# DATA FOR THE TASK:
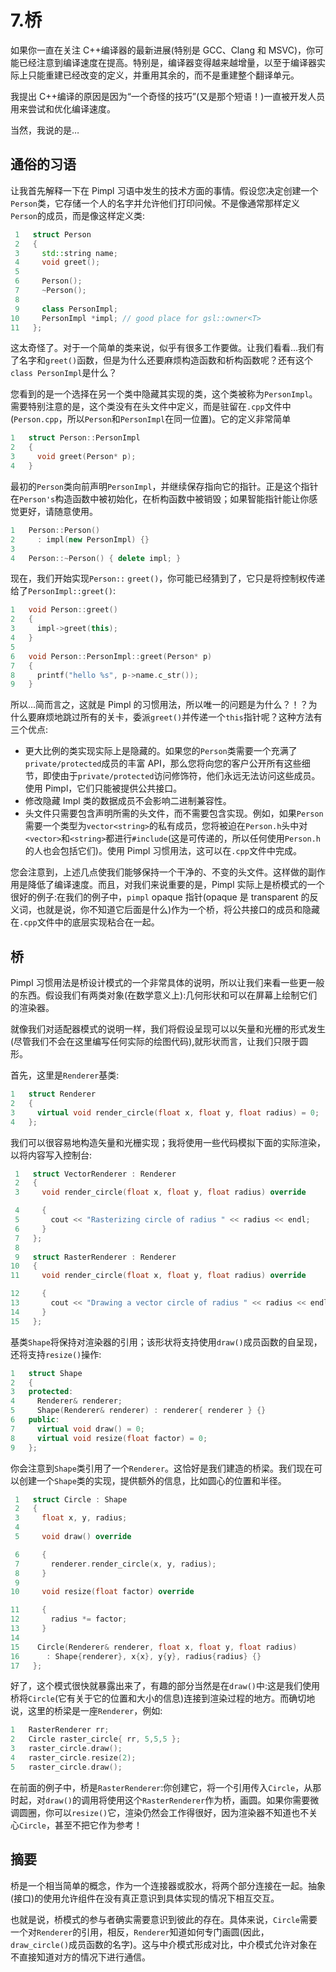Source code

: # 7.桥

如果你一直在关注 C++编译器的最新进展(特别是 GCC、Clang 和 MSVC)，你可能已经注意到编译速度在提高。特别是，编译器变得越来越增量，以至于编译器实际上只能重建已经改变的定义，并重用其余的，而不是重建整个翻译单元。

我提出 C++编译的原因是因为“一个奇怪的技巧”(又是那个短语！)一直被开发人员用来尝试和优化编译速度。

当然，我说的是…

## 通俗的习语

让我首先解释一下在 Pimpl 习语中发生的技术方面的事情。假设您决定创建一个`Person`类，它存储一个人的名字并允许他们打印问候。不是像通常那样定义`Person`的成员，而是像这样定义类:

```cpp
 1   struct Person
 2   {
 3     std::string name;
 4     void greet();
 5
 6     Person();
 7     ~Person();
 8
 9     class PersonImpl;
10     PersonImpl *impl; // good place for gsl::owner<T>
11   };

```

这太奇怪了。对于一个简单的类来说，似乎有很多工作要做。让我们看看…我们有了名字和`greet()`函数，但是为什么还要麻烦构造函数和析构函数呢？还有这个`class PersonImpl`是什么？

您看到的是一个选择在另一个类中隐藏其实现的类，这个类被称为`PersonImpl`。需要特别注意的是，这个类没有在头文件中定义，而是驻留在`.cpp`文件中(`Person.cpp`，所以`Person`和`PersonImpl`在同一位置)。它的定义非常简单

```cpp
1   struct Person::PersonImpl
2   {
3     void greet(Person* p);
4   }

```

最初的`Person`类向前声明`PersonImpl`，并继续保存指向它的指针。正是这个指针在`Person's`构造函数中被初始化，在析构函数中被销毁；如果智能指针能让你感觉更好，请随意使用。

```cpp
1   Person::Person()
2     : impl(new PersonImpl) {}
3
4   Person::~Person() { delete impl; }

```

现在，我们开始实现`Person::` `greet()`，你可能已经猜到了，它只是将控制权传递给了`PersonImpl::greet()`:

```cpp
1   void Person::greet()
2   {
3     impl->greet(this);
4   }
5
6   void Person::PersonImpl::greet(Person* p)
7   {
8     printf("hello %s", p->name.c_str());
9   }

```

所以…简而言之，这就是 Pimpl 的习惯用法，所以唯一的问题是为什么？！？为什么要麻烦地跳过所有的关卡，委派`greet()`并传递一个`this`指针呢？这种方法有三个优点:

*   更大比例的类实现实际上是隐藏的。如果您的`Person`类需要一个充满了`private/protected`成员的丰富 API，那么您将向您的客户公开所有这些细节，即使由于`private/protected`访问修饰符，他们永远无法访问这些成员。使用 Pimpl，它们只能被提供公共接口。
*   修改隐藏 Impl 类的数据成员不会影响二进制兼容性。
*   头文件只需要包含声明所需的头文件，而不需要包含实现。例如，如果`Person`需要一个类型为`vector<string>`的私有成员，您将被迫在`Person.h`头中对`<vector>`和`<string>`都进行`#include`(这是可传递的，所以任何使用`Person.h`的人也会包括它们)。使用 Pimpl 习惯用法，这可以在`.cpp`文件中完成。

您会注意到，上述几点使我们能够保持一个干净的、不变的头文件。这样做的副作用是降低了编译速度。而且，对我们来说重要的是，Pimpl 实际上是桥模式的一个很好的例子:在我们的例子中，`pimpl` opaque 指针(opaque 是 transparent 的反义词，也就是说，你不知道它后面是什么)作为一个桥，将公共接口的成员和隐藏在`.cpp`文件中的底层实现粘合在一起。

## 桥

Pimpl 习惯用法是桥设计模式的一个非常具体的说明，所以让我们来看一些更一般的东西。假设我们有两类对象(在数学意义上):几何形状和可以在屏幕上绘制它们的渲染器。

就像我们对适配器模式的说明一样，我们将假设呈现可以以矢量和光栅的形式发生(尽管我们不会在这里编写任何实际的绘图代码),就形状而言，让我们只限于圆形。

首先，这里是`Renderer`基类:

```cpp
1   struct Renderer
2   {
3     virtual void render_circle(float x, float y, float radius) = 0;
4   };

```

我们可以很容易地构造矢量和光栅实现；我将使用一些代码模拟下面的实际渲染，以将内容写入控制台:

```cpp
 1   struct VectorRenderer : Renderer
 2   {
 3     void render_circle(float x, float y, float radius) override

 4     {
 5       cout << "Rasterizing circle of radius " << radius << endl;
 6     }
 7   };
 8
 9   struct RasterRenderer : Renderer
10   {
11     void render_circle(float x, float y, float radius) override

12     {
13       cout << "Drawing a vector circle of radius " << radius << endl;
14     }
15   };

```

基类`Shape`将保持对渲染器的引用；该形状将支持使用`draw()`成员函数的自呈现，还将支持`resize()`操作:

```cpp
1   struct Shape
2   {
3   protected:
4     Renderer& renderer;
5     Shape(Renderer& renderer) : renderer{ renderer } {}
6   public:
7     virtual void draw() = 0;
8     virtual void resize(float factor) = 0;
9   };

```

你会注意到`Shape`类引用了一个`Renderer`。这恰好是我们建造的桥梁。我们现在可以创建一个`Shape`类的实现，提供额外的信息，比如圆心的位置和半径。

```cpp
 1   struct Circle : Shape
 2   {
 3     float x, y, radius;
 4
 5     void draw() override

 6     {
 7       renderer.render_circle(x, y, radius);
 8     }
 9
10     void resize(float factor) override

11     {
12       radius *= factor;
13     }
14
15    Circle(Renderer& renderer, float x, float y, float radius)
16      : Shape{renderer}, x{x}, y{y}, radius{radius} {}
17   };

```

好了，这个模式很快就暴露出来了，有趣的部分当然是在`draw()`中:这是我们使用桥将`Circle`(它有关于它的位置和大小的信息)连接到渲染过程的地方。而确切地说，这里的桥梁是一座`Renderer`，例如:

```cpp
1   RasterRenderer rr;
2   Circle raster_circle{ rr, 5,5,5 };
3   raster_circle.draw();
4   raster_circle.resize(2);
5   raster_circle.draw();

```

在前面的例子中，桥是`RasterRenderer`:你创建它，将一个引用传入`Circle`，从那时起，对`draw()`的调用将使用这个`RasterRenderer`作为桥，画圆。如果你需要微调圆圈，你可以`resize()`它，渲染仍然会工作得很好，因为渲染器不知道也不关心`Circle`，甚至不把它作为参考！

## 摘要

桥是一个相当简单的概念，作为一个连接器或胶水，将两个部分连接在一起。抽象(接口)的使用允许组件在没有真正意识到具体实现的情况下相互交互。

也就是说，桥模式的参与者确实需要意识到彼此的存在。具体来说，`Circle`需要一个对`Renderer`的引用，相反，`Renderer`知道如何专门画圆(因此，`draw_circle()`成员函数的名字)。这与中介模式形成对比，中介模式允许对象在不直接知道对方的情况下进行通信。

# PROBLEM TO SOLVE:
Write out each record exactly as shown, but not its pictures.

# FINISHED EXERCISE:
Source code

: # 7.桥

如果你一直在关注 C++编译器的最新进展(特别是 GCC、Clang 和 MSVC)，你可能已经注意到编译速度在提高。特别是，编译器变得越来越增量，以至于编译器实际上只能重建已经改变的定义，并重用其余的，而不是重建整个翻译单元。

我提出 C++编译的原因是因为“一个奇怪的技巧”(又是那个短语！)一直被开发人员用来尝试和优化编译速度。

当然，我说的是…

## 通俗的习语

让我首先解释一下在 Pimpl 习语中发生的技术方面的事情。假设您决定创建一个`Person`类，它存储一个人的名字并允许他们打印问候。不是像通常那样定义`Person`的成员，而是像这样定义类:

```cpp
 1   struct Person
 2   {
 3     std::string name;
 4     void greet();
 5
 6     Person();
 7     ~Person();
 8
 9     class PersonImpl;
10     PersonImpl *impl; // good place for gsl::owner<T>
11   };

```

这太奇怪了。对于一个简单的类来说，似乎有很多工作要做。让我们看看…我们有了名字和`greet()`函数，但是为什么还要麻烦构造函数和析构函数呢？还有这个`class PersonImpl`是什么？

您看到的是一个选择在另一个类中隐藏其实现的类，这个类被称为`PersonImpl`。需要特别注意的是，这个类没有在头文件中定义，而是驻留在`.cpp`文件中(`Person.cpp`，所以`Person`和`PersonImpl`在同一位置)。它的定义非常简单

```cpp
1   struct Person::PersonImpl
2   {
3     void greet(Person* p);
4   }

```

最初的`Person`类向前声明`PersonImpl`，并继续保存指向它的指针。正是这个指针在`Person's`构造函数中被初始化，在析构函数中被销毁；如果智能指针能让你感觉更好，请随意使用。

```cpp
1   Person::Person()
2     : impl(new PersonImpl) {}
3
4   Person::~Person() { delete impl; }

```

现在，我们开始实现`Person::` `greet()`，你可能已经猜到了，它只是将控制权传递给了`PersonImpl::greet()`:

```cpp
1   void Person::greet()
2   {
3     impl->greet(this);
4   }
5
6   void Person::PersonImpl::greet(Person* p)
7   {
8     printf("hello %s", p->name.c_str());
9   }

```

所以…简而言之，这就是 Pimpl 的习惯用法，所以唯一的问题是为什么？！？为什么要麻烦地跳过所有的关卡，委派`greet()`并传递一个`this`指针呢？这种方法有三个优点:

*   更大比例的类实现实际上是隐藏的。如果您的`Person`类需要一个充满了`private/protected`成员的丰富 API，那么您将向您的客户公开所有这些细节，即使由于`private/protected`访问修饰符，他们永远无法访问这些成员。使用 Pimpl，它们只能被提供公共接口。
*   修改隐藏 Impl 类的数据成员不会影响二进制兼容性。
*   头文件只需要包含声明所需的头文件，而不需要包含实现。例如，如果`Person`需要一个类型为`vector<string>`的私有成员，您将被迫在`Person.h`头中对`<vector>`和`<string>`都进行`#include`(这是可传递的，所以任何使用`Person.h`的人也会包括它们)。使用 Pimpl 习惯用法，这可以在`.cpp`文件中完成。

您会注意到，上述几点使我们能够保持一个干净的、不变的头文件。这样做的副作用是降低了编译速度。而且，对我们来说重要的是，Pimpl 实际上是桥模式的一个很好的例子:在我们的例子中，`pimpl` opaque 指针(opaque 是 transparent 的反义词，也就是说，你不知道它后面是什么)作为一个桥，将公共接口的成员和隐藏在`.cpp`文件中的底层实现粘合在一起。

## 桥

Pimpl 习惯用法是桥设计模式的一个非常具体的说明，所以让我们来看一些更一般的东西。假设我们有两类对象(在数学意义上):几何形状和可以在屏幕上绘制它们的渲染器。

就像我们对适配器模式的说明一样，我们将假设呈现可以以矢量和光栅的形式发生(尽管我们不会在这里编写任何实际的绘图代码),就形状而言，让我们只限于圆形。

首先，这里是`Renderer`基类:

```cpp
1   struct Renderer
2   {
3     virtual void render_circle(float x, float y, float radius) = 0;
4   };

```

我们可以很容易地构造矢量和光栅实现；我将使用一些代码模拟下面的实际渲染，以将内容写入控制台:

```cpp
 1   struct VectorRenderer : Renderer
 2   {
 3     void render_circle(float x, float y, float radius) override

 4     {
 5       cout << "Rasterizing circle of radius " << radius << endl;
 6     }
 7   };
 8
 9   struct RasterRenderer : Renderer
10   {
11     void render_circle(float x, float y, float radius) override

12     {
13       cout << "Drawing a vector circle of radius " << radius << endl;
14     }
15   };

```

基类`Shape`将保持对渲染器的引用；该形状将支持使用`draw()`成员函数的自呈现，还将支持`resize()`操作:

```cpp
1   struct Shape
2   {
3   protected:
4     Renderer& renderer;
5     Shape(Renderer& renderer) : renderer{ renderer } {}
6   public:
7     virtual void draw() = 0;
8     virtual void resize(float factor) = 0;
9   };

```

你会注意到`Shape`类引用了一个`Renderer`。这恰好是我们建造的桥梁。我们现在可以创建一个`Shape`类的实现，提供额外的信息，比如圆心的位置和半径。

```cpp
 1   struct Circle : Shape
 2   {
 3     float x, y, radius;
 4
 5     void draw() override

 6     {
 7       renderer.render_circle(x, y, radius);
 8     }
 9
10     void resize(float factor) override

11     {
12       radius *= factor;
13     }
14
15    Circle(Renderer& renderer, float x, float y, float radius)
16      : Shape{renderer}, x{x}, y{y}, radius{radius} {}
17   };

```

好了，这个模式很快就暴露出来了，有趣的部分当然是在`draw()`中:这是我们使用桥将`Circle`(它有关于它的位置和大小的信息)连接到渲染过程的地方。而确切地说，这里的桥梁是一座`Renderer`，例如:

```cpp
1   RasterRenderer rr;
2   Circle raster_circle{ rr, 5,5,5 };
3   raster_circle.draw();
4   raster_circle.resize(2);
5   raster_circle.draw();

```

在前面的例子中，桥是`RasterRenderer`:你创建它，将一个引用传入`Circle`，从那时起，对`draw()`的调用将使用这个`RasterRenderer`作为桥，画圆。如果你需要微调圆圈，你可以`resize()`它，渲染仍然会工作得很好，因为渲染器不知道也不关心`Circle`，甚至不把它作为参考！

## 摘要

桥是一个相当简单的概念，作为一个连接器或胶水，将两个部分连接在一起。抽象(接口)的使用允许组件在没有真正意识到具体实现的情况下相互交互。

也就是说，桥模式的参与者确实需要意识到彼此的存在。具体来说，`Circle`需要一个对`Renderer`的引用，相反，`Renderer`知道如何专门画圆(因此，`draw_circle()`成员函数的名字)。这与中介模式形成对比，中介模式允许对象在不直接知道对方的情况下进行通信。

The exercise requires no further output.